WHAT NEEDS TO BE DONE
Restate exactly the lines that run from the start of the records below to the line containing "## Prepare a database in the project", counting both ends, and nothing else; pictures stay out.

Saved data entries
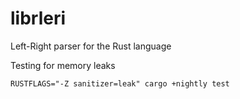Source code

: # librleri
Left-Right parser for the Rust language




Testing for memory leaks
```
RUSTFLAGS="-Z sanitizer=leak" cargo +nightly test
```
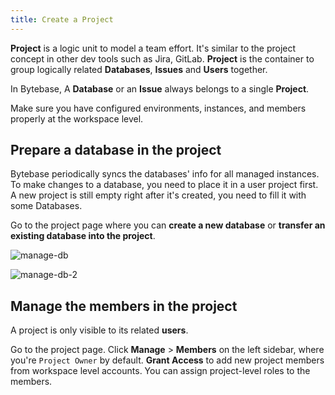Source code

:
 ```yaml
---
title: Create a Project
---
```


**Project** is a logic unit to model a team effort. It's similar to the project concept in other dev tools such as Jira, GitLab. **Project** is the container to group logically related **Databases**, **Issues** and **Users** together.

In Bytebase, A **Database** or an **Issue** always belongs to a single **Project**.

Make sure you have configured environments, instances, and members properly at the workspace level.

## Prepare a database in the project

Bytebase periodically syncs the databases' info for all managed instances. To make changes to a database, you need to place it in a user project first. A new project is still empty right after it's created, you need to fill it with some Databases.

Go to the project page where you can **create a new database** or **transfer an existing database into the project**.

![manage-db](/content/docs/get-started/step-by-step/create-a-project/manage-db.webp)

![manage-db-2](/content/docs/get-started/step-by-step/create-a-project/manage-db-2.webp)

## Manage the members in the project

A project is only visible to its related **users**.

Go to the project page. Click **Manage** > **Members** on the left sidebar, where you're `Project Owner` by default. **Grant Access** to add new project members from workspace level accounts. You can assign project-level roles to the members.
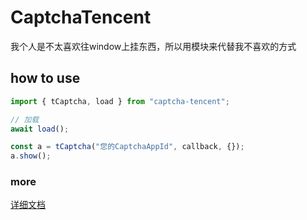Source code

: # CaptchaTencent
我个人是不太喜欢往window上挂东西，所以用模块来代替我不喜欢的方式

## how to use

```typescript
import { tCaptcha, load } from "captcha-tencent";

// 加载
await load();

const a = tCaptcha("您的CaptchaAppId", callback, {});
a.show();

```

### more
[详细文档](https://cloud.tencent.com/document/product/1110/36841)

YOUR RESPONSE
Source code

: # librleri
Left-Right parser for the Rust language




Testing for memory leaks
```
RUSTFLAGS="-Z sanitizer=leak" cargo +nightly test
```
Source code

:
 ```yaml
---
title: Create a Project
---
```


**Project** is a logic unit to model a team effort. It's similar to the project concept in other dev tools such as Jira, GitLab. **Project** is the container to group logically related **Databases**, **Issues** and **Users** together.

In Bytebase, A **Database** or an **Issue** always belongs to a single **Project**.

Make sure you have configured environments, instances, and members properly at the workspace level.

## Prepare a database in the project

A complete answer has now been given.